= Beginning of Section =
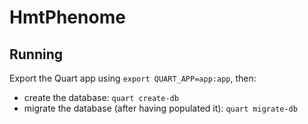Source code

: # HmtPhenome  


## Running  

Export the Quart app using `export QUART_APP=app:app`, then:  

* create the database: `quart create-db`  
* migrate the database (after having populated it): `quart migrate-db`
= End of Section =
= Beginning of Section =
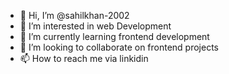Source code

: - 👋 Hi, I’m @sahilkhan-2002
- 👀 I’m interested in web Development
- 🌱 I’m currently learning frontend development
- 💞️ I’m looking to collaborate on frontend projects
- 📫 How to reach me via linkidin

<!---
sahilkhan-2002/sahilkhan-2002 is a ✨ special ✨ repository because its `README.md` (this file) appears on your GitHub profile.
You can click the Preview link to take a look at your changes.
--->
= End of Section =
What is needed:
Filter the entries down to the lines containing "your". Copy each of those lines.

Task result:
sahilkhan-2002/sahilkhan-2002 is a ✨ special ✨ repository because its `README.md` (this file) appears on your GitHub profile.
You can click the Preview link to take a look at your changes.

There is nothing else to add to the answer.